▸ **Data extracted from a collection**:
= Beginning of Section =

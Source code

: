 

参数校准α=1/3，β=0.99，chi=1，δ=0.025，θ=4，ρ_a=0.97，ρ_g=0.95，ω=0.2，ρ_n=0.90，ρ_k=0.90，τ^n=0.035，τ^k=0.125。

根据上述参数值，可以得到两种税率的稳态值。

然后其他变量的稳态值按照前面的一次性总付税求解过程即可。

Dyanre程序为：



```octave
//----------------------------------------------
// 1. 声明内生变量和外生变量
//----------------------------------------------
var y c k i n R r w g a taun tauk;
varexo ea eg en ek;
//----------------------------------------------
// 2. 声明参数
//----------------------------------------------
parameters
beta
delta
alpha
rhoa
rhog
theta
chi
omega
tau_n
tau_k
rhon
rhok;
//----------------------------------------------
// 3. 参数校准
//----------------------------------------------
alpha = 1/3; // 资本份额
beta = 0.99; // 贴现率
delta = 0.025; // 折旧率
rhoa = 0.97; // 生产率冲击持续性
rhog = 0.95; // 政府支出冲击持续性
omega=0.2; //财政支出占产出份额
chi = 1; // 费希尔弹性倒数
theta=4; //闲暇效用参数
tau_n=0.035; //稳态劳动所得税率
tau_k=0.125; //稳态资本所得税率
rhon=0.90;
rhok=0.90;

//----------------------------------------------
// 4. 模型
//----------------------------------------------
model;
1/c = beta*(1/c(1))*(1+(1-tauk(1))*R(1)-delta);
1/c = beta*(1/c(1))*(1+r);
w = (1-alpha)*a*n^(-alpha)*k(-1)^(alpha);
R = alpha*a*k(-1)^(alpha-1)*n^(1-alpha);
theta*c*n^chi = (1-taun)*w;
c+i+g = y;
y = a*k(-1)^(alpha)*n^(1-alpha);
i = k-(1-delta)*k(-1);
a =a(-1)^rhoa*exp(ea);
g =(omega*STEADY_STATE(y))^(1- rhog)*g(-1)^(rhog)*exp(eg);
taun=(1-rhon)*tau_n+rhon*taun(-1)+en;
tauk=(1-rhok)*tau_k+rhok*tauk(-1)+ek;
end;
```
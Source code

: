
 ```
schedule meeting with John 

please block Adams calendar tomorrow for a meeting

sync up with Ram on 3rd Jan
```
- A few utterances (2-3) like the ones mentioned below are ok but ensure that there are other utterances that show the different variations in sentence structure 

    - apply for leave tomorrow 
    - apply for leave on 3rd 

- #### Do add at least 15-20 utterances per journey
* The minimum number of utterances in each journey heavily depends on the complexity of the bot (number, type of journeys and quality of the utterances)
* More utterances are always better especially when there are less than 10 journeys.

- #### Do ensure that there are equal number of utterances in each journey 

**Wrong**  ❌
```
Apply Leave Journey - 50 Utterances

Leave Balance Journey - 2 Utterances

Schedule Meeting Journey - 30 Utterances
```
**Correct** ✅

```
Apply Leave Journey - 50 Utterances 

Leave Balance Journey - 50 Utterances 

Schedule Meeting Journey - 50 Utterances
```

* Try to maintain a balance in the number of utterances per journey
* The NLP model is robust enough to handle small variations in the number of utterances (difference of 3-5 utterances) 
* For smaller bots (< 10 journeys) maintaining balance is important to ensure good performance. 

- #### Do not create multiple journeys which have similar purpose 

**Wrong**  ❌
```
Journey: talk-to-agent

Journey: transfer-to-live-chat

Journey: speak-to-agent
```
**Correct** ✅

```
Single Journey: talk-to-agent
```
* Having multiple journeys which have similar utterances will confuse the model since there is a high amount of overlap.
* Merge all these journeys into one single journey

= End of Section =

▸ **What to produce**: For this exercise, repeat the data above exactly.

▸ **Problem solution**:
Source code

: 

参数校准α=1/3，β=0.99，chi=1，δ=0.025，θ=4，ρ_a=0.97，ρ_g=0.95，ω=0.2，ρ_n=0.90，ρ_k=0.90，τ^n=0.035，τ^k=0.125。

根据上述参数值，可以得到两种税率的稳态值。

然后其他变量的稳态值按照前面的一次性总付税求解过程即可。

Dyanre程序为：



```octave
//----------------------------------------------
// 1. 声明内生变量和外生变量
//----------------------------------------------
var y c k i n R r w g a taun tauk;
varexo ea eg en ek;
//----------------------------------------------
// 2. 声明参数
//----------------------------------------------
parameters
beta
delta
alpha
rhoa
rhog
theta
chi
omega
tau_n
tau_k
rhon
rhok;
//----------------------------------------------
// 3. 参数校准
//----------------------------------------------
alpha = 1/3; // 资本份额
beta = 0.99; // 贴现率
delta = 0.025; // 折旧率
rhoa = 0.97; // 生产率冲击持续性
rhog = 0.95; // 政府支出冲击持续性
omega=0.2; //财政支出占产出份额
chi = 1; // 费希尔弹性倒数
theta=4; //闲暇效用参数
tau_n=0.035; //稳态劳动所得税率
tau_k=0.125; //稳态资本所得税率
rhon=0.90;
rhok=0.90;

//----------------------------------------------
// 4. 模型
//----------------------------------------------
model;
1/c = beta*(1/c(1))*(1+(1-tauk(1))*R(1)-delta);
1/c = beta*(1/c(1))*(1+r);
w = (1-alpha)*a*n^(-alpha)*k(-1)^(alpha);
R = alpha*a*k(-1)^(alpha-1)*n^(1-alpha);
theta*c*n^chi = (1-taun)*w;
c+i+g = y;
y = a*k(-1)^(alpha)*n^(1-alpha);
i = k-(1-delta)*k(-1);
a =a(-1)^rhoa*exp(ea);
g =(omega*STEADY_STATE(y))^(1- rhog)*g(-1)^(rhog)*exp(eg);
taun=(1-rhon)*tau_n+rhon*taun(-1)+en;
tauk=(1-rhok)*tau_k+rhok*tauk(-1)+ek;
end;
```
Source code

:
 ```
schedule meeting with John 

please block Adams calendar tomorrow for a meeting

sync up with Ram on 3rd Jan
```
- A few utterances (2-3) like the ones mentioned below are ok but ensure that there are other utterances that show the different variations in sentence structure 

    - apply for leave tomorrow 
    - apply for leave on 3rd 

- #### Do add at least 15-20 utterances per journey
* The minimum number of utterances in each journey heavily depends on the complexity of the bot (number, type of journeys and quality of the utterances)
* More utterances are always better especially when there are less than 10 journeys.

- #### Do ensure that there are equal number of utterances in each journey 

**Wrong**  ❌
```
Apply Leave Journey - 50 Utterances

Leave Balance Journey - 2 Utterances

Schedule Meeting Journey - 30 Utterances
```
**Correct** ✅

```
Apply Leave Journey - 50 Utterances 

Leave Balance Journey - 50 Utterances 

Schedule Meeting Journey - 50 Utterances
```

* Try to maintain a balance in the number of utterances per journey
* The NLP model is robust enough to handle small variations in the number of utterances (difference of 3-5 utterances) 
* For smaller bots (< 10 journeys) maintaining balance is important to ensure good performance. 

- #### Do not create multiple journeys which have similar purpose 

**Wrong**  ❌
```
Journey: talk-to-agent

Journey: transfer-to-live-chat

Journey: speak-to-agent
```
**Correct** ✅

```
Single Journey: talk-to-agent
```
* Having multiple journeys which have similar utterances will confuse the model since there is a high amount of overlap.
* Merge all these journeys into one single journey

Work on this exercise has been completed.